Upon a context switch only the first level table (4KB) must be present in memory while the second level tables are recalled only when needed using a Least Recently Used meachnism similar to that of the data pages
In the modern processors where the address parallelism is over 38 bit 3 levels hyerarchical page sistems are implemented
As already pointed out each data access would require multiple memory accesses: unacceptable.
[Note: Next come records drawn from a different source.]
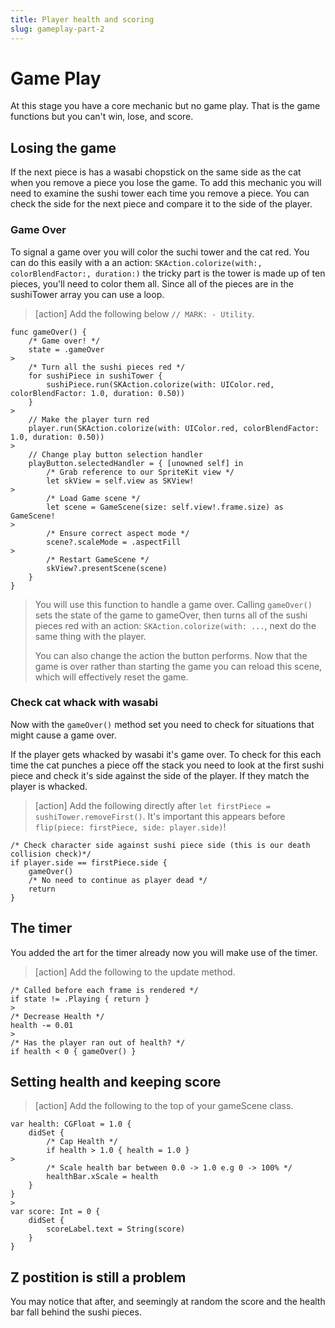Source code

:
 ```yaml
---
title: Player health and scoring
slug: gameplay-part-2
---
```


# Game Play

At this stage you have a core mechanic but no game play. That is the game functions but you can't win, lose, and score. 

## Losing the game

If the next piece is has a wasabi chopstick on the same side as the cat when you remove a piece you lose the game. To add 
this mechanic you will need to examine the sushi tower each time you remove a piece. You can check the side for the next
piece and compare it to the side of the player. 

### Game Over 

To signal a game over you will color the suchi tower and the cat red. You can do this easily with a an action: 
`SKAction.colorize(with:, colorBlendFactor:, duration:)` the tricky part is the tower is made up of ten pieces, you'll 
need to color them all. Since all of the pieces are in the sushiTower array you can use a loop. 

> [action]
> Add the following below `// MARK: - Utility`. 
> 
```
func gameOver() {
    /* Game over! */
    state = .gameOver
>    
    /* Turn all the sushi pieces red */
    for sushiPiece in sushiTower {
        sushiPiece.run(SKAction.colorize(with: UIColor.red, colorBlendFactor: 1.0, duration: 0.50))
    }
>    
    // Make the player turn red
    player.run(SKAction.colorize(with: UIColor.red, colorBlendFactor: 1.0, duration: 0.50))
>    
    // Change play button selection handler
    playButton.selectedHandler = { [unowned self] in
        /* Grab reference to our SpriteKit view */
        let skView = self.view as SKView!
>        
        /* Load Game scene */
        let scene = GameScene(size: self.view!.frame.size) as GameScene!
>        
        /* Ensure correct aspect mode */
        scene?.scaleMode = .aspectFill
>        
        /* Restart GameScene */
        skView?.presentScene(scene)
    }
}
```
>
> You will use this function to handle a game over. Calling `gameOver()` sets the state of the game to gameOver, then 
> turns all of the sushi pieces red with an action: `SKAction.colorize(with: ...`, next do the same thing with the player.
> 
> You can also change the action the button performs. Now that the game is over rather than starting the game you can 
> reload this scene, which will effectively reset the game. 
>

### Check cat whack with wasabi

Now with the `gameOver()` method set you need to check for situations that might cause a game over.

If the player gets whacked by wasabi it's game over. To check for this each time the cat punches a piece off the stack 
you need to look at the first sushi piece and check it's side against the side of the player. If they match the 
player is whacked. 

> [action]
> Add the following directly after `let firstPiece = sushiTower.removeFirst()`. It's important this appears before
> `flip(piece: firstPiece, side: player.side)`!
>
```
/* Check character side against sushi piece side (this is our death collision check)*/
if player.side == firstPiece.side {
    gameOver()
    /* No need to continue as player dead */
    return
}
```
>

## The timer

You added the art for the timer already now you will make use of the timer. 

> [action]
> Add the following to the update method. 
>
```
/* Called before each frame is rendered */
if state != .Playing { return }
>   
/* Decrease Health */
health -= 0.01
>       
/* Has the player ran out of health? */
if health < 0 { gameOver() }
```
> 

## Setting health and keeping score

> [action]
> Add the following to the top of your gameScene class. 
>
```
var health: CGFloat = 1.0 {
    didSet {
        /* Cap Health */
        if health > 1.0 { health = 1.0 }
>        
        /* Scale health bar between 0.0 -> 1.0 e.g 0 -> 100% */
        healthBar.xScale = health
    }
}
>
var score: Int = 0 {
    didSet {
        scoreLabel.text = String(score)
    }
}
```
>

## Z postition is still a problem

You may notice that after, and seemingly at random the score and the health bar fall behind the sushi pieces. 






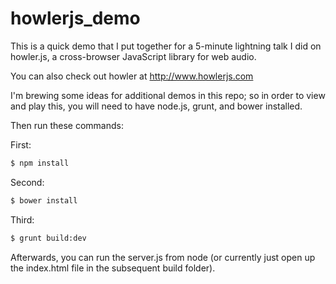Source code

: howlerjs_demo
=============
This is a quick demo that I put together for a 5-minute lightning talk I did on howler.js, a cross-browser JavaScript library for web audio.

You can also check out howler at http://www.howlerjs.com

I'm brewing some ideas for additional demos in this repo; so in order to view and play this, you will need to have node.js, grunt, and bower installed.

Then run these commands:

First:
```sh
$ npm install
```

Second:
```sh
$ bower install
```

Third:
```sh
$ grunt build:dev
```
Afterwards, you can run the server.js from node (or currently just open up the index.html file in the subsequent build folder).
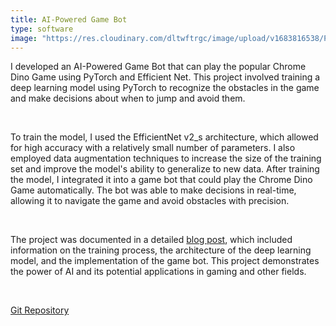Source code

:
 ```yaml
---
title: AI-Powered Game Bot
type: software
image: "https://res.cloudinary.com/dltwftrgc/image/upload/v1683816538/Projects/pytorch-logo_zqmjmb.png"
---
```

I developed an AI-Powered Game Bot that can play the popular Chrome Dino Game using PyTorch and Efficient Net. This project involved training a deep learning model using PyTorch to recognize the obstacles in the game and make decisions about when to jump and avoid them.  

<br>

To train the model, I used the EfficientNet v2_s architecture, which allowed for high accuracy with a relatively small number of parameters. I also employed data augmentation techniques to increase the size of the training set and improve the model's ability to generalize to new data. After training the model, I integrated it into a game bot that could play the Chrome Dino Game automatically. The bot was able to make decisions in real-time, allowing it to navigate the game and avoid obstacles with precision.

<br>


The project was documented in a detailed [blog post](https://www.akshaymakes.com/blogs/pytorch), which included information on the training process, the architecture of the deep learning model, and the implementation of the game bot. This project demonstrates the power of AI and its potential applications in gaming and other fields.

<br>

[Git Repository](https://github.com/akshayballal95/dino)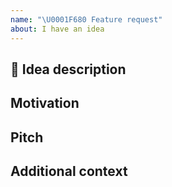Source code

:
 ```yaml
---
name: "\U0001F680 Feature request"
about: I have an idea
---
```


## 🚀 Idea description
<!-- A clear description of the idea. -->

## Motivation
<!-- Please outline the motivation for the idea.-->
<!-- Is your idea related to a problem? e.g., I'm always frustrated when [...].-->
<!-- If this is related to another GitHub issue, please link here too -->

## Pitch
<!-- A clear description of what you want to happen. -->

## Additional context
<!-- Add any other context or screenshots about the feature request here. -->


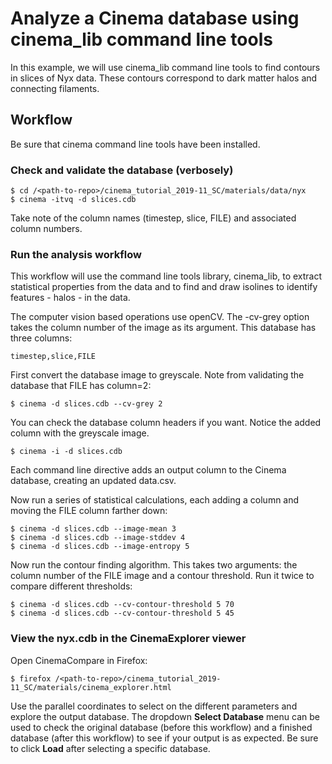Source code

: # Analyze a Cinema database using cinema_lib command line tools

In this example, we will use cinema_lib command line tools to find contours in slices of Nyx data.  These contours correspond to dark matter halos and connecting filaments.  

## Workflow

Be sure that cinema command line tools have been installed.   

### Check and validate the database (verbosely)

```
$ cd /<path-to-repo>/cinema_tutorial_2019-11_SC/materials/data/nyx
$ cinema -itvq -d slices.cdb
```

Take note of the column names (timestep, slice, FILE) and associated column numbers.


### Run the analysis workflow

This workflow will use the command line tools library, cinema_lib, to extract statistical properties from the data and to find and draw isolines to identify features - halos - in the data.  

The computer vision based operations use openCV.  The -cv-grey option takes the column number of the image as its argument.  This database has three columns:

```
timestep,slice,FILE
```

First convert the database image to greyscale.  Note from validating the database that FILE has column=2:

```
$ cinema -d slices.cdb --cv-grey 2
```

You can check the database column headers if you want.  Notice the added column with the greyscale image.

```
$ cinema -i -d slices.cdb
```

Each command line directive adds an output column to the Cinema database, creating an updated data.csv.

Now run a series of statistical calculations, each adding a column and moving the FILE column farther down:

```
$ cinema -d slices.cdb --image-mean 3
$ cinema -d slices.cdb --image-stddev 4
$ cinema -d slices.cdb --image-entropy 5
```
Now run the contour finding algorithm.  This takes two arguments: the column number of the FILE image and a contour threshold.  Run it twice to compare different thresholds:

```
$ cinema -d slices.cdb --cv-contour-threshold 5 70
$ cinema -d slices.cdb --cv-contour-threshold 5 45
```

### View the nyx.cdb in the CinemaExplorer viewer

Open CinemaCompare in Firefox:
```
$ firefox /<path-to-repo>/cinema_tutorial_2019-11_SC/materials/cinema_explorer.html
```

Use the parallel coordinates to select on the different parameters and explore the output database.   The dropdown **Select Database** menu can be used to check the original database (before this workflow) and a finished database (after this workflow) to see if your output is as expected.  Be sure to click **Load** after selecting a specific database.
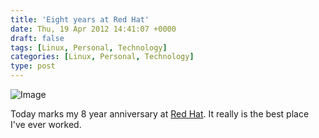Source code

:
 ```yaml
---
title: 'Eight years at Red Hat'
date: Thu, 19 Apr 2012 14:41:07 +0000
draft: false
tags: [Linux, Personal, Technology]
categories: [Linux, Personal, Technology]
type: post
---
```


![Image](http://zeusville.files.wordpress.com/2012/04/linkedin.png?w=290)

Today marks my 8 year anniversary at [Red Hat](http://www.redhat.com/careers). It really is the best place I've ever worked.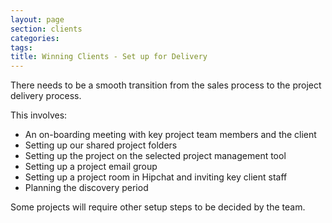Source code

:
 ```yaml
---
layout: page
section: clients
categories:
tags:
title: Winning Clients - Set up for Delivery
---
```


There needs to be a smooth transition from the sales process to the project delivery process. 

This involves:

- An on-boarding meeting with key project team members and the client
- Setting up our shared project folders
- Setting up the project on the selected project management tool
- Setting up a project email group
- Setting up a project room in Hipchat and inviting key client staff
- Planning the discovery period

Some projects will require other setup steps to be decided by the team.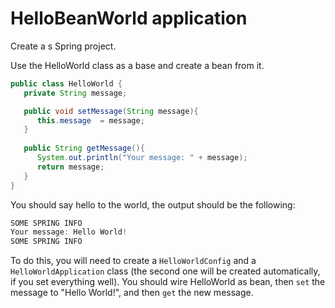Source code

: # HelloBeanWorld application

Create a s Spring project.

Use the HelloWorld class as a base and create a bean from it.
```java
public class HelloWorld {
   private String message;

   public void setMessage(String message){
      this.message  = message;
   }
   
   public String getMessage(){
      System.out.println("Your message: " + message);
      return message;
   }
}
```

You should say hello to the world, the output should be the following:
```java
SOME SPRING INFO
Your message: Hello World!
SOME SPRING INFO
```
To do this, you will need to create a `HelloWorldConfig` and a `HelloWorldApplication` class (the second one will be created automatically, if you set everything well).
You should wire HelloWorld as bean, then `set` the message to "Hello World!", and then `get` the new message.
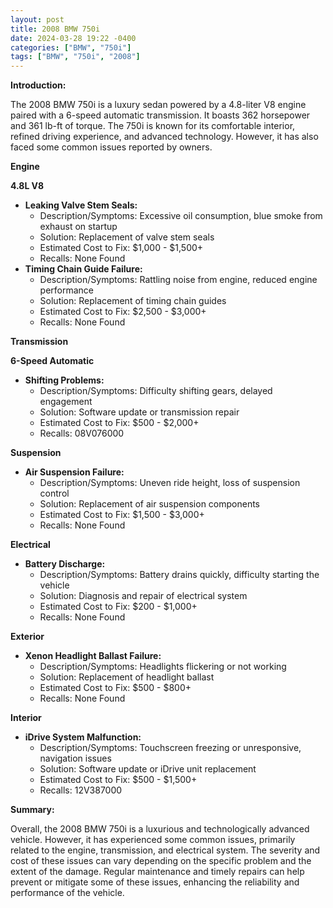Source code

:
 ```yaml
---
layout: post
title: 2008 BMW 750i
date: 2024-03-28 19:22 -0400
categories: ["BMW", "750i"]
tags: ["BMW", "750i", "2008"]
---
```

**Introduction:**

The 2008 BMW 750i is a luxury sedan powered by a 4.8-liter V8 engine paired with a 6-speed automatic transmission. It boasts 362 horsepower and 361 lb-ft of torque. The 750i is known for its comfortable interior, refined driving experience, and advanced technology. However, it has also faced some common issues reported by owners.

**Engine**

**4.8L V8**

* **Leaking Valve Stem Seals:**
  * Description/Symptoms: Excessive oil consumption, blue smoke from exhaust on startup
  * Solution: Replacement of valve stem seals
  * Estimated Cost to Fix: $1,000 - $1,500+
  * Recalls: None Found
* **Timing Chain Guide Failure:**
  * Description/Symptoms: Rattling noise from engine, reduced engine performance
  * Solution: Replacement of timing chain guides
  * Estimated Cost to Fix: $2,500 - $3,000+
  * Recalls: None Found

**Transmission**

**6-Speed Automatic**

* **Shifting Problems:**
  * Description/Symptoms: Difficulty shifting gears, delayed engagement
  * Solution: Software update or transmission repair
  * Estimated Cost to Fix: $500 - $2,000+
  * Recalls: 08V076000

**Suspension**

* **Air Suspension Failure:**
  * Description/Symptoms: Uneven ride height, loss of suspension control
  * Solution: Replacement of air suspension components
  * Estimated Cost to Fix: $1,500 - $3,000+
  * Recalls: None Found

**Electrical**

* **Battery Discharge:**
  * Description/Symptoms: Battery drains quickly, difficulty starting the vehicle
  * Solution: Diagnosis and repair of electrical system
  * Estimated Cost to Fix: $200 - $1,000+
  * Recalls: None Found

**Exterior**

* **Xenon Headlight Ballast Failure:**
  * Description/Symptoms: Headlights flickering or not working
  * Solution: Replacement of headlight ballast
  * Estimated Cost to Fix: $500 - $800+
  * Recalls: None Found

**Interior**

* **iDrive System Malfunction:**
  * Description/Symptoms: Touchscreen freezing or unresponsive, navigation issues
  * Solution: Software update or iDrive unit replacement
  * Estimated Cost to Fix: $500 - $1,500+
  * Recalls: 12V387000

**Summary:**

Overall, the 2008 BMW 750i is a luxurious and technologically advanced vehicle. However, it has experienced some common issues, primarily related to the engine, transmission, and electrical system. The severity and cost of these issues can vary depending on the specific problem and the extent of the damage. Regular maintenance and timely repairs can help prevent or mitigate some of these issues, enhancing the reliability and performance of the vehicle.
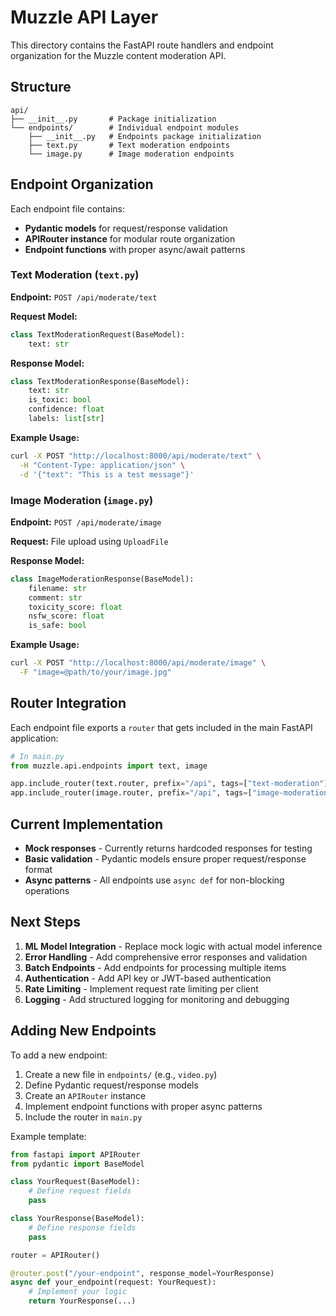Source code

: # Muzzle API Layer

This directory contains the FastAPI route handlers and endpoint organization for the Muzzle content moderation API.

## Structure

```
api/
├── __init__.py       # Package initialization
└── endpoints/        # Individual endpoint modules
    ├── __init__.py   # Endpoints package initialization
    ├── text.py       # Text moderation endpoints
    └── image.py      # Image moderation endpoints
```

## Endpoint Organization

Each endpoint file contains:
- **Pydantic models** for request/response validation
- **APIRouter instance** for modular route organization
- **Endpoint functions** with proper async/await patterns

### Text Moderation (`text.py`)

**Endpoint:** `POST /api/moderate/text`

**Request Model:**
```python
class TextModerationRequest(BaseModel):
    text: str
```

**Response Model:**
```python
class TextModerationResponse(BaseModel):
    text: str
    is_toxic: bool
    confidence: float
    labels: list[str]
```

**Example Usage:**
```bash
curl -X POST "http://localhost:8000/api/moderate/text" \
  -H "Content-Type: application/json" \
  -d '{"text": "This is a test message"}'
```

### Image Moderation (`image.py`)

**Endpoint:** `POST /api/moderate/image`

**Request:** File upload using `UploadFile`

**Response Model:**
```python
class ImageModerationResponse(BaseModel):
    filename: str
    comment: str
    toxicity_score: float
    nsfw_score: float
    is_safe: bool
```

**Example Usage:**
```bash
curl -X POST "http://localhost:8000/api/moderate/image" \
  -F "image=@path/to/your/image.jpg"
```

## Router Integration

Each endpoint file exports a `router` that gets included in the main FastAPI application:

```python
# In main.py
from muzzle.api.endpoints import text, image

app.include_router(text.router, prefix="/api", tags=["text-moderation"])
app.include_router(image.router, prefix="/api", tags=["image-moderation"])
```

## Current Implementation

- **Mock responses** - Currently returns hardcoded responses for testing
- **Basic validation** - Pydantic models ensure proper request/response format
- **Async patterns** - All endpoints use `async def` for non-blocking operations

## Next Steps

1. **ML Model Integration** - Replace mock logic with actual model inference
2. **Error Handling** - Add comprehensive error responses and validation
3. **Batch Endpoints** - Add endpoints for processing multiple items
4. **Authentication** - Add API key or JWT-based authentication
5. **Rate Limiting** - Implement request rate limiting per client
6. **Logging** - Add structured logging for monitoring and debugging

## Adding New Endpoints

To add a new endpoint:

1. Create a new file in `endpoints/` (e.g., `video.py`)
2. Define Pydantic request/response models
3. Create an `APIRouter` instance
4. Implement endpoint functions with proper async patterns
5. Include the router in `main.py`

Example template:
```python
from fastapi import APIRouter
from pydantic import BaseModel

class YourRequest(BaseModel):
    # Define request fields
    pass

class YourResponse(BaseModel):
    # Define response fields
    pass

router = APIRouter()

@router.post("/your-endpoint", response_model=YourResponse)
async def your_endpoint(request: YourRequest):
    # Implement your logic
    return YourResponse(...)
```
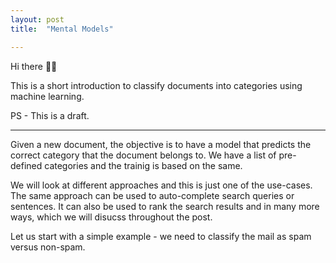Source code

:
 ```yaml
---
layout: post
title:  "Mental Models"

---
```


Hi there 👋🏽

This is a short introduction to classify documents into categories using machine learning. 

PS - This is a draft. 

---

Given a new document, the objective is to have a model that predicts the correct category that the document belongs to.
We have a list of pre-defined categories and the trainig is based on the same. 

We will look at different approaches and this is just one of the use-cases. The same approach can be used to auto-complete search queries or sentences. It can also be used to rank the search results and in many more ways, which we will disucss throughout the post. 

Let us start with a simple example - we need to classify the mail as spam versus non-spam. 
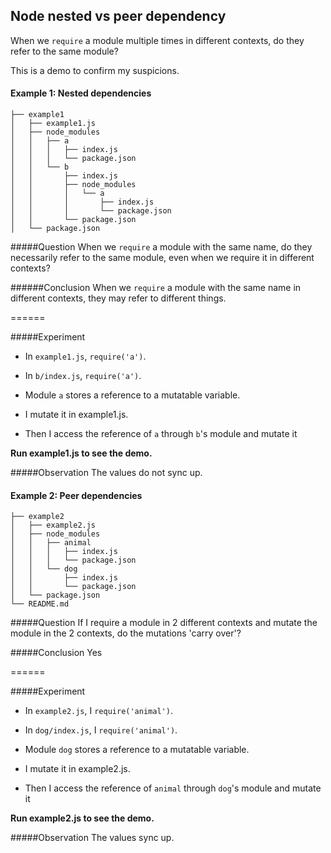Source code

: Node nested vs peer dependency 
------------------------------

When we `require` a module multiple times in different contexts,
do they refer to the same module?

This is a demo to confirm my suspicions.


#### Example 1: Nested dependencies

```
├── example1
│   ├── example1.js
│   ├── node_modules
│   │   ├── a
│   │   │   ├── index.js
│   │   │   └── package.json
│   │   └── b
│   │       ├── index.js
│   │       ├── node_modules
│   │       │   └── a
│   │       │       ├── index.js
│   │       │       └── package.json
│   │       └── package.json
│   └── package.json
```

#####Question
When we `require` a module with the same name,
do they necessarily refer to the same module, even
when we require it in different contexts?

######Conclusion
When we `require` a module with the same name
in different contexts, they may refer to different things.

======

#####Experiment
* In `example1.js`, `require('a')`. 
* In `b/index.js`, `require('a')`.
* Module `a` stores a reference to a mutatable variable.

* I mutate it in example1.js. 
* Then I access the reference of `a` through `b`'s module and mutate it

**Run example1.js to see the demo.**

#####Observation
The values do not sync up.



#### Example 2: Peer dependencies

```
├── example2
│   ├── example2.js
│   ├── node_modules
│   │   ├── animal
│   │   │   ├── index.js
│   │   │   └── package.json
│   │   └── dog
│   │       ├── index.js
│   │       └── package.json
│   └── package.json
└── README.md
```

#####Question
If I require a module in 2 different contexts and mutate the module
in the 2 contexts, do the mutations 'carry over'?

#####Conclusion
Yes

======

#####Experiment
* In `example2.js`, I `require('animal')`. 
* In `dog/index.js`, I `require('animal')`.
* Module `dog` stores a reference to a mutatable variable.

* I mutate it in example2.js. 
* Then I access the reference of `animal` through `dog`'s module and mutate it

**Run example2.js to see the demo.**

#####Observation
The values sync up.


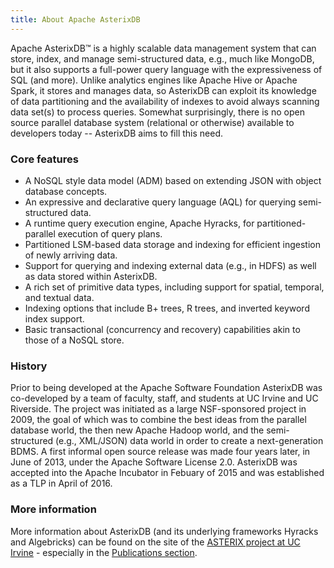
 ```yaml
---
title: About Apache AsterixDB
---
```


Apache AsterixDB&trade; is a highly scalable data management system that can store, index, and manage semi-structured
data, e.g., much like MongoDB, but it also supports a full-power query language with the expressiveness of SQL (and
more).
Unlike analytics engines like Apache Hive or Apache Spark, it stores and manages data, so AsterixDB can exploit its
knowledge of data partitioning and the availability of indexes to avoid always scanning data set(s) to process queries.
Somewhat surprisingly, there is no open source parallel database system (relational or otherwise) available to
developers today -- AsterixDB aims to fill this need.

### Core features

* A NoSQL style data model (ADM) based on extending JSON with object
  database concepts.
* An expressive and declarative query language (AQL) for querying
  semi-structured data.
* A runtime query execution engine, Apache Hyracks, for partitioned-parallel
  execution of query plans.
* Partitioned LSM-based data storage and indexing for efficient
  ingestion of newly arriving data.
* Support for querying and indexing external data (e.g., in HDFS) as
  well as data stored within AsterixDB.
* A rich set of primitive data types, including support for spatial,
  temporal, and textual data.
* Indexing options that include B+ trees, R trees, and inverted
  keyword index support.
* Basic transactional (concurrency and recovery) capabilities akin to
  those of a NoSQL store.

### History

Prior to being developed at the Apache Software Foundation AsterixDB was co-developed by a team of faculty, staff, and
students at UC Irvine and UC Riverside. The project was initiated as a large NSF-sponsored project in 2009, the goal of
which was to combine the best ideas from the parallel database world, the then new Apache Hadoop world, and the
semi-structured (e.g., XML/JSON) data world in order to create a next-generation BDMS. A first informal open source
release was made four years later, in June of 2013, under the Apache Software License 2.0. AsterixDB was accepted into
the Apache Incubator in Febuary of 2015 and was established as a TLP in April of 2016.

### More information

More information about AsterixDB (and its underlying frameworks Hyracks and Algebricks) can be found on the site of the
[ASTERIX project at UC Irvine](http://asterix.ics.uci.edu/) - especially in the
[Publications section](http://asterix.ics.uci.edu/publications.html).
The Translation Lookaside Buffer –TLB mechanism is used which stores the last translations between logical and physical addresses, drastically reducing all access delay (but for the memory data access which in turn is reduced with code/data caches – see later) -. N.B. page tables changes (for instance the initial address of a data page) are NOT automatically
reflected in the TLB which must be cleared upon a context switch. The OS is responsible for the congruence.